The first album had the big ballad hit "November Rain", a lot
slower and elegiac than "Sweet Child O' Mine" and in the manner of
all great piano driven, slow rock anthems. Tough guys can be even more tender
and yearning than ostensibly sensitive guys.
The second record had the confrontational stuff like "Get In The
Ring" where Axl Rose was daring rock writers, who loved creating
"controversy? to take him on in a very real bout of fisticuffs. This song apparently typified the belligerent
arrogant attitude Rose had those who did
not share his opinions.
I must say that I liked the two albums although I found each to be
rather too long. It is a rock writer cliché
that just about every double album contains an excellent single album and even
if the dubious songs are in the minority, one could probably have made a killer
double album from the two double albums.
Steven Adler had been kicked out of the band, not so much (I guess) for
using a lot of drugs in a band that was known for its excesses but for failing
to controlling his drug intake and from allowing the drugs to impair his
abilities to perform his drumming role.
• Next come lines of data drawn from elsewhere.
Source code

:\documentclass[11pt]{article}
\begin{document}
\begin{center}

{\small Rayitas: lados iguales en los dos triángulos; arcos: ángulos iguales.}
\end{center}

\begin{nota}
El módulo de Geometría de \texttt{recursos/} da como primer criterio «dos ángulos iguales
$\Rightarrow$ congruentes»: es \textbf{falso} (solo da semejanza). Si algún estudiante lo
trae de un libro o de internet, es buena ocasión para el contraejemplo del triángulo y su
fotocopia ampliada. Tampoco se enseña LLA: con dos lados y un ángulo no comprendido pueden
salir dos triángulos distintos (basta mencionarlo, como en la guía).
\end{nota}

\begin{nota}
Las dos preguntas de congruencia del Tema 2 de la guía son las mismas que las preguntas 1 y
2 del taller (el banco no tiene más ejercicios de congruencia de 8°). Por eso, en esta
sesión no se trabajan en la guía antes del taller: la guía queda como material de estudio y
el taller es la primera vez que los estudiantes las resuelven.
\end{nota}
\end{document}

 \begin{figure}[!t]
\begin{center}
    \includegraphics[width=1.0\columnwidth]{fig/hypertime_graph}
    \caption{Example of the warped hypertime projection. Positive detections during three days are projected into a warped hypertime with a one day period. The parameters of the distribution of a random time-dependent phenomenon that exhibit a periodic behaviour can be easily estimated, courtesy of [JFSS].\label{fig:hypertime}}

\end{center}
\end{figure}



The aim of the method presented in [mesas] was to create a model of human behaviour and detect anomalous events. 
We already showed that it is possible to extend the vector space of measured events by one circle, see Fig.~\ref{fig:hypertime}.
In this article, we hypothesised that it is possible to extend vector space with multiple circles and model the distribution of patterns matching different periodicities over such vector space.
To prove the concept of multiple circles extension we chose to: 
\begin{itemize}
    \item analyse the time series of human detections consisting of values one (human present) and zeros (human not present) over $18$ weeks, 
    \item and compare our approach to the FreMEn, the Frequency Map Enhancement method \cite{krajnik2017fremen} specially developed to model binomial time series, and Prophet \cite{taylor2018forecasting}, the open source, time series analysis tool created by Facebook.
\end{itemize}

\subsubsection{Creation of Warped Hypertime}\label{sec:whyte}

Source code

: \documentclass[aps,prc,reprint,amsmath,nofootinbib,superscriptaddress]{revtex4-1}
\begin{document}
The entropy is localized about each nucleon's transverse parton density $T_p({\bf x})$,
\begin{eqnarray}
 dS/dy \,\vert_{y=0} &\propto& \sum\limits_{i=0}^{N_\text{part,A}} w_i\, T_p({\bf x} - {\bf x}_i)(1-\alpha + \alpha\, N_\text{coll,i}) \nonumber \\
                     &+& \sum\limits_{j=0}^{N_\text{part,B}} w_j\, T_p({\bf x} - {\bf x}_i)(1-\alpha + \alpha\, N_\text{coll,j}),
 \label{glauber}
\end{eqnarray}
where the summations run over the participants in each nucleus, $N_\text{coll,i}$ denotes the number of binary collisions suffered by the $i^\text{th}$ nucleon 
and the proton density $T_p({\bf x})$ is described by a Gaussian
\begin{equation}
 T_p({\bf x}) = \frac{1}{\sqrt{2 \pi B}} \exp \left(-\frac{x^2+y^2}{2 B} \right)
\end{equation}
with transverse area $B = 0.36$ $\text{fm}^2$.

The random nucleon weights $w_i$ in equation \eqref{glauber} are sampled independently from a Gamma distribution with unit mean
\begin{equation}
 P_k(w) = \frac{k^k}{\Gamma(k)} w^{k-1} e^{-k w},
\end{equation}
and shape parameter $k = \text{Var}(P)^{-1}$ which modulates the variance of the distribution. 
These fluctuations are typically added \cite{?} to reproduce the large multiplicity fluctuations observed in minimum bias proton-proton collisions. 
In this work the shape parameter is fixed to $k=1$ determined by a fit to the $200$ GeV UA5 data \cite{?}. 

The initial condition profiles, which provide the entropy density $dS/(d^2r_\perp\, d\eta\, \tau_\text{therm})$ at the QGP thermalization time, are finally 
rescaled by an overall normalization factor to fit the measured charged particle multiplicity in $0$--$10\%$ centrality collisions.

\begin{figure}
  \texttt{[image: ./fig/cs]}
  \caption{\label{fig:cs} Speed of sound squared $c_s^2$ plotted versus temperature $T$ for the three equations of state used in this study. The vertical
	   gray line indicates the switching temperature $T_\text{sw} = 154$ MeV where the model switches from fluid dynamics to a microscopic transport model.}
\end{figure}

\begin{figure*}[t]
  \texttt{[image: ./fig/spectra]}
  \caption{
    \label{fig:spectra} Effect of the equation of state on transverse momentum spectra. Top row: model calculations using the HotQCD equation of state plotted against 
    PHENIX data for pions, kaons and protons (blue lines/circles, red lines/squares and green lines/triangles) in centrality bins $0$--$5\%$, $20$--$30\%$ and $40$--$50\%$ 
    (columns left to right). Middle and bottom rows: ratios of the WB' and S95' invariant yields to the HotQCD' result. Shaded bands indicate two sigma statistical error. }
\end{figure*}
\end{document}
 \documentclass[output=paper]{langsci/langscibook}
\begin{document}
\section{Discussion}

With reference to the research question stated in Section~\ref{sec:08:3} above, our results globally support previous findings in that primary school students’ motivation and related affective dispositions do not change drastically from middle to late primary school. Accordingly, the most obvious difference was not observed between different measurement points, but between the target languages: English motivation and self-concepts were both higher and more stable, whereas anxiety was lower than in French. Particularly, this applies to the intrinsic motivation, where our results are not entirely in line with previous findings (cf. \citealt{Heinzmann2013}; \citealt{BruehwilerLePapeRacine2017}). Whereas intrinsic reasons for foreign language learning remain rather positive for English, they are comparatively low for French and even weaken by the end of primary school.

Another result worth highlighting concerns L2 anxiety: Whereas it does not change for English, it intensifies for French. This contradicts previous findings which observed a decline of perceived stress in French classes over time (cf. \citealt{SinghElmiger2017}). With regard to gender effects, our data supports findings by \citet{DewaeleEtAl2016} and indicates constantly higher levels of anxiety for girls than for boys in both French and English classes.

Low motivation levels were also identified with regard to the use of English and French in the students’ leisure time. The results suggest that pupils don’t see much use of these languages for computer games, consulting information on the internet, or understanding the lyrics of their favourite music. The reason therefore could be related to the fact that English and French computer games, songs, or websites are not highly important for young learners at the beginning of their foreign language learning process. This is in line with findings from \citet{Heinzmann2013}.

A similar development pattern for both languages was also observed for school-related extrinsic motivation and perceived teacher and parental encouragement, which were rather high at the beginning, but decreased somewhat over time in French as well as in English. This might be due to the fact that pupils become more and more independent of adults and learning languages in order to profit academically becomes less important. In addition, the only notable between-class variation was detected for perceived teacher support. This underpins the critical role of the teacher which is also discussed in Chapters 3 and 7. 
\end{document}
Litigation ensued.
Shortly after the Use Your Illusion world tour Izzy Stradlin also left,
citing musical differences and the need to pursue diverging musical interests.
He released a couple of solo albums and is presumably still active.
The only other product to emerge from the first era of the great Guns 'n
Roses line up, was "The Spaghetti Incident?" (1993), an album
of covers versions of punk and metal songs, in the vein of Metallica's Garage
Days releases. I bought this album as soon as it was available in Cape Town and
I liked it. This record, too, has its controversial moments, because of the
version of a Charles Manson song, but is not as band as G 'n R Lies'
references to "queers." At some point Axl Rose and Elton John dieted
on stage, making peace.
After this, things fell apart. First Stradlin, then Slash, left and recorded solo albums. Gilby Clarke
recorded at least one solo album, and the band went on an extended hiatus. not
quite breaking up, not quite a viable, living organism anymore. It was an
astonishing thing that a commercially successful band as Guns 'n roses had
become simply just faded away like that.
Twenty years later there is still (kind of) an Axl Rose-led version of
the band, and there was an album called Chinese Democracy (2008), by
some version of the band and about 14 years in the making, but that is it. The
main point of interest of this album was that it reportedly cost $14 million
over 15 years to record it.
Band members have had various more or less successful side projects and
have released various memoirs. Duff McKagan had teamed up with Steve jones, ex
Sex Pistol, and the singer from Stone Temple Pilots for a now defunct,
well-regarded group called Velvet Revolver. Slash had his Snakepit project and
then went completely solo. Presumably Matt Sorum and Dizzy Reed are working.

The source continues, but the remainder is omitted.